Sunday, July 1, 2012

Samoens to Aosta

Sunday 1 July - Samoens


Awoke to low cloud and  a dense fog with less than fifty metres visibility. Rather like diving. The fog was left behind as I walked down the mountain with a very pleasant quartet from Amsterdam - Maarten Endt, sons Menno and Matthijs and friend Wiete. Maarten set a good pace and proved a good conversationalist. I asked Menno how it was the Dutch were so proficient in English. He answered in one word, " Subtitles." Foreign programmes on Dutch tv are not dubbed as in France, but subtitled. Nice to walk in company if only for a couple of hours. Foolishly abandoned them at a refuge on the outskirts of Samoens and took a hotel room in the centre of town. As usual the weather turned to shiite as soon as I finished walking.  Fifth day in the Alps. A bit of snow between me and the next stage.

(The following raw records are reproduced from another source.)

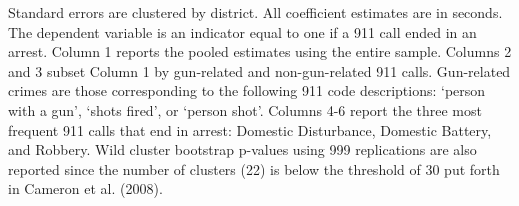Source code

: \begin{table}[H]
\begin{threeparttable}
\begin{tablenotes}
\item Standard errors are clustered by district. All                      coefficient estimates are in seconds.                      The dependent variable is an indicator equal to one if a 911 call ended in an arrest.                      Column 1 reports the pooled estimates using the entire sample.                  Columns 2 and 3 subset Column 1 by gun-related and non-gun-related 911 calls.                  Gun-related crimes are those corresponding to the following                  911 code descriptions: `person with a gun',                  `shots fired', or `person shot'.                   Columns 4-6 report the three most frequent 911 calls that end in arrest: Domestic Disturbance,                  Domestic Battery, and Robbery. Wild cluster bootstrap p-values using 999 replications are also reported                  since the number of clusters (22) is below the threshold of 30 put forth in                  Cameron et al. (2008).                  
\end{tablenotes}
\end{threeparttable}
\end{table}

I decided to stay a few days in the hope of an improvement in the weather. I found a bar with Belgian beer and contemplate my next move. My new runners, well hardly new now, were not designed for snow. Suddenly found myself completely exhausted. After a couple of glasses of wine and a long bath I collapsed into bed without eating.

Monday 2 July - Samoens 
Weather still shiite and forecast was the same. I decided to stay until the weather improved and devote myself to eating, drinking and sleeping. Samoens is a small resort entirely dependent on tourists, popular with the British. It was hardly crowded but the streets had the usual dismal atmosphere of a holiday in the rain. Disconsolate figures trudging up and down the streets under umbrellas, windowshopping. Rain stopped long enough for a decent sunset.
It seemed there was snow on the track to the south. I considered my footwear and decided I would have to get something more suitable.

Tuesday 3 July - Samoens
Day turns out fine after a poor start. Accompanied Maarten and his boys for half an hour and then turned back.I wished I'd been better organised and was walking with them. Bought some more suitable shoes, heavy tread, supposedly waterproof. More to carry but a suburban flatearth nerd must take the mountains seriously. Weather forecast was moderate for Wednesday, shiite thereafter. I booked accommodation at refuges through until Sunday



Wednesday 4 July  - Refuge Alfred Wills
Up from 703m at Samoens to 1800m at Collet d'Anterne. It was a dramatic and satisfying walk but I am finding it more and more difficult to describe walks without repetition. Basically they're up or down or up and down. There might be a little flat bit at the beginning, middle or end but not so as you'd notice. The guide books have handy little diagrams to indicate steepness of the terrain. They look like cardiographs. The path crisscrossed a motorable road for a while.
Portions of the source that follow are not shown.